◆ What you should do
Please copy each line of the data that includes the string "thebibliography".

---*---

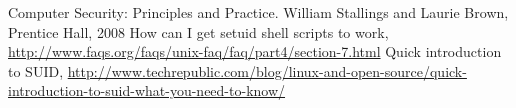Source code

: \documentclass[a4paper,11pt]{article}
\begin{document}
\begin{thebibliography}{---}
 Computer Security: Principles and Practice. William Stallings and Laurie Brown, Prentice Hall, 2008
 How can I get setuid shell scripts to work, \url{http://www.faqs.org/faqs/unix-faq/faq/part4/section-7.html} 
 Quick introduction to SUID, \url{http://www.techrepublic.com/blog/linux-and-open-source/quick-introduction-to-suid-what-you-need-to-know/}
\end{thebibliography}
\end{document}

---*---

◆ Answer section
\begin{thebibliography}{---}
\end{thebibliography}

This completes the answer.